Frederick J.E. Woodbridge | |
---|---|
Born |
Windsor, Ontario |
March 26, 1867
Died | June 1, 1940 Manhattan, New York City |
(aged 73)
Education |
Amherst College Union Theological Seminary Frederick William University |
Children |
Frederick James Woodbridge John Woodbridge Donald Woodbridge Helena Woodbridge |
Frederick James Eugene Woodbridge (March 26, 1867 – June 1, 1940) was a teacher at various American universities. Woodbridge considered himself a naïve realist, deeply impressed with Santayana. He spent much of his career as dean of Columbia University, where a residence hall and a professorship in philosophy are named in his honor. He was editor of the The Journal of Philosophy, Psychology and Scientific Methods. David and Lillian Swenson, translators of some of the works of Søren Kierkegaard, dedicated Concluding Unscientific Postscript, (1941) to Professor Woodbridge.
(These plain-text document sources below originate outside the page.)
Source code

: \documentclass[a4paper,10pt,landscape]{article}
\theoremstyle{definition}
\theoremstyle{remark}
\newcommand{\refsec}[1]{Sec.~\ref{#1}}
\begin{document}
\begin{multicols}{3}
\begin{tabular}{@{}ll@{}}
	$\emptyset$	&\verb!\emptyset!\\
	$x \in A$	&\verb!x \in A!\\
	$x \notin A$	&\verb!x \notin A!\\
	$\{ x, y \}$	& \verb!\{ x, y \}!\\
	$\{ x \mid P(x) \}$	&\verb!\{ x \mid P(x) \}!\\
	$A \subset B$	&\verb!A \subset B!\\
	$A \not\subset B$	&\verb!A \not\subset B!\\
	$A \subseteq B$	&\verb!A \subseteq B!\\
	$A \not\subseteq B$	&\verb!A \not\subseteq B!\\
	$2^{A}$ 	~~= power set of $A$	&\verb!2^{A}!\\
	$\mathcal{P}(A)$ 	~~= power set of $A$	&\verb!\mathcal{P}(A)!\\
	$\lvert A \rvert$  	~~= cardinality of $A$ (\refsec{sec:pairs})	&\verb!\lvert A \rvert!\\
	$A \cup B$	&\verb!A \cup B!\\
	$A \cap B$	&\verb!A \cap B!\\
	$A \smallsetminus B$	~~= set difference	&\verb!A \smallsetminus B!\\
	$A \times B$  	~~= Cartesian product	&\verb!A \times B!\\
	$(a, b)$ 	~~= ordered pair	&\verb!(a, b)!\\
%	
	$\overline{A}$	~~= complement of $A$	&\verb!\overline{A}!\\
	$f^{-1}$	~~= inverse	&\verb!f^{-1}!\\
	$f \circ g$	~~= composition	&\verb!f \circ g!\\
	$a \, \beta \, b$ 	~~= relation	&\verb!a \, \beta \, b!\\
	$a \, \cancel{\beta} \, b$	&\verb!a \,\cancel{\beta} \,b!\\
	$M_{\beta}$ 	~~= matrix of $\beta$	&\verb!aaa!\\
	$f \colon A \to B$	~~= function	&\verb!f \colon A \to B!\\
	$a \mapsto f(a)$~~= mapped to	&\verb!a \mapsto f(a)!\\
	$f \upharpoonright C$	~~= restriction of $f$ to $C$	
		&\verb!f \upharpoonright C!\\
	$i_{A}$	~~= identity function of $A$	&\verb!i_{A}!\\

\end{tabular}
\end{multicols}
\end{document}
He was born on March 26, 1867 in Windsor, Ontario to James Woodbridge and Melissa Ella Bingham. In 1869 his family moved to Kalamazoo, Michigan. In 1885 he enrolled at Amherst College where he studied philosophy and religion under Charles Edward Garman. He graduated from Amherst in 1889 and then he enrolled at the Union Theological Seminary. In 1892 he left Union on a fellowship and went to Germany to study philosophy at the Humboldt University of Berlin. He returned to the United States in 1894. He took a teaching position at the University of Minnesota. He married Helena Belle Adams of Cincinnati, Ohio on June 25, 1895 in Chicago, Illinois. They had 4 children, Frederick James Woodbridge, John Woodbridge, Donald Woodbridge, and Helena Woodbridge.